São questões pertinentes, quando se leem as histórias - ou estórias? - de David Cornwell, dissociado do pseudónimo por que é bem mais conhecido, John Le Carré.
E, no entanto, podemos apossar-nos de algumas chaves pertinentes sobre a futura vocação do autor. Que profissão exige um melhor domínio do uso da mentira, que a de espião?
Induzir nos alvos a ideia de se ser outro, que não quem se é, constitui o objetivo primordial de quem lhe quer assestar dano certeiro.
Para David tudo terá começado na infância quando se viu dissociado da mãe - cuja ausência voluntária ainda lhe motiva indizível dor - e educado por um progenitor, que era tudo menos um cidadão exemplar. Por isso, e em função dos sucessos ou insucessos nos seus singulares negócios, ora viviam no luxo, ora na maior das misérias.
Durante a Segunda Guerra, quando todos os colegas da escola se orgulhavam dos progenitores, entretanto mobilizados para a honrosa defesa da pátria, ele via-se coagido a inventar uma identidade esdrúxula, mas igualmente heroica para esse Ron, que sabia não passar de um vigarista.
Não admira que, chegado à idade adulta, visse a espionagem como modo de vida.

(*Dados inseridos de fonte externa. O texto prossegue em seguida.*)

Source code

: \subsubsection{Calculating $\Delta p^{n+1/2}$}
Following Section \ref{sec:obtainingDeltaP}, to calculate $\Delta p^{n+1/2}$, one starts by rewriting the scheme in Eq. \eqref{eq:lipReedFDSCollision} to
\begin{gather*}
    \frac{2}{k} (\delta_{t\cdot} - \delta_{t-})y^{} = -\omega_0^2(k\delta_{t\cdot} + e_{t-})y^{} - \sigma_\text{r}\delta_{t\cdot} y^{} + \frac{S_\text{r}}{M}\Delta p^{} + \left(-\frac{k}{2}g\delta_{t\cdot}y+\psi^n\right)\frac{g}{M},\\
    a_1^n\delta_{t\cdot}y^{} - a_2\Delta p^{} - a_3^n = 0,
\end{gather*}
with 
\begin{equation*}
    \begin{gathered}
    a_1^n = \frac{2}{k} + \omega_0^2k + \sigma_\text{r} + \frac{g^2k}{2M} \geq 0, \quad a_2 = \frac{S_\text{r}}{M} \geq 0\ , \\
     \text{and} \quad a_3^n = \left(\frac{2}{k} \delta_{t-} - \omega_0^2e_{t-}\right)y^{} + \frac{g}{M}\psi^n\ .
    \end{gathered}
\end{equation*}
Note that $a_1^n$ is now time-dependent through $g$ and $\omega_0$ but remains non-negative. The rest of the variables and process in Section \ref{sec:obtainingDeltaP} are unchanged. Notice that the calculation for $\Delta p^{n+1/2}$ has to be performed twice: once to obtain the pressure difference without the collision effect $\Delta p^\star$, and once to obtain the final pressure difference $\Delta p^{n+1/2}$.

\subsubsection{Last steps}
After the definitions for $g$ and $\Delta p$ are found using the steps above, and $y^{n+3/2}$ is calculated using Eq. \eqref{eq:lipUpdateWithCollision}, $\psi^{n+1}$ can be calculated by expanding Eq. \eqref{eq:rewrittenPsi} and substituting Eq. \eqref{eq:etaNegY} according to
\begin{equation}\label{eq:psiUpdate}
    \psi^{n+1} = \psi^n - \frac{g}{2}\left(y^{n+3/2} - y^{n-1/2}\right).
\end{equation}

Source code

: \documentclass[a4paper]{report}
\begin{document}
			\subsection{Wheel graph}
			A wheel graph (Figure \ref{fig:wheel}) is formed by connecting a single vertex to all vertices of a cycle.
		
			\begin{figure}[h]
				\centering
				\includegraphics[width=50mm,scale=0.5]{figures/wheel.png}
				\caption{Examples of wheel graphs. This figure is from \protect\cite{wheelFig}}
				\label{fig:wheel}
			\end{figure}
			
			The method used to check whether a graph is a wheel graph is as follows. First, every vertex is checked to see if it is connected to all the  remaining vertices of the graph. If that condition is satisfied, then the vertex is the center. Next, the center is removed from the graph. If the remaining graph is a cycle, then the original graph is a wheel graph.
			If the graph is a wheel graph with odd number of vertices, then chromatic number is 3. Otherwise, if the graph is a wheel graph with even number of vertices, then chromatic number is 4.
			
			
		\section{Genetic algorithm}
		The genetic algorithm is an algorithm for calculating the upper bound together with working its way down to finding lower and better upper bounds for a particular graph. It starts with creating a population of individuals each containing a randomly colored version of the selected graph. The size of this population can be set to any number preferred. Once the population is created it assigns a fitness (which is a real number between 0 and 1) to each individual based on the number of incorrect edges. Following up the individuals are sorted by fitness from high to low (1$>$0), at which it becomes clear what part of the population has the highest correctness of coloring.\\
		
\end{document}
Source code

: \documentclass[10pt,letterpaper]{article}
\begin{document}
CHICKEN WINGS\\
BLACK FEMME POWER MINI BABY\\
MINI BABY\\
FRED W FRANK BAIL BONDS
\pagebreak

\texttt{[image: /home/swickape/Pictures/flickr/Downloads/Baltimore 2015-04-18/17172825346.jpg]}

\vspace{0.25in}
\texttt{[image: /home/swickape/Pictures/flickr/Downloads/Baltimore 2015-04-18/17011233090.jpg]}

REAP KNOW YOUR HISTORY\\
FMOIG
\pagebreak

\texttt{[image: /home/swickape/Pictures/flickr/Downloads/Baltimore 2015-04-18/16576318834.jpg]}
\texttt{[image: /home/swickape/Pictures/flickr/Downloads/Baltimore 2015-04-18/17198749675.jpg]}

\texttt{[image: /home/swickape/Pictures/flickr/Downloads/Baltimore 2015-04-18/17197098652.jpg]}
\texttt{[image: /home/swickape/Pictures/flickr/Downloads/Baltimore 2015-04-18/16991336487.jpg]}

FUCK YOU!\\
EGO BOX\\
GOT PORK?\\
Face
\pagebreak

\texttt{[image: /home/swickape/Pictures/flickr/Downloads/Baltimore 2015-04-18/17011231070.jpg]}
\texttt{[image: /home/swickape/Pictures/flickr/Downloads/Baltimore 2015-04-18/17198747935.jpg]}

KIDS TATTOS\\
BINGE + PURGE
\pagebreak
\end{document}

Significava o corolário lógico da contínua intenção de se disfarçar sob outra identidade, que não a desse David, que execrava.
Os anos passados para lá da Cortina de Ferro comportavam-lhe a vantagem de lhe facultarem esse outro ser, dotado de conhecimentos e expedientes tão úteis para a futura atividade de escritor. Que viu como outro exercício apelativo do uso da mentira, porque disfarçar a realidade a coberto de personagens ficcionais não deixa de ser outra via para explorar o espartilho entre a vontade de se revelar e a habilidade em fazê-lo, escondendo-se.
Agora que a idade o aproxima da definitiva resolução dessa dialética de se ser ou não ser, John pode voltar a ser David e juntar um e outro numa única e já indissociável afinidade.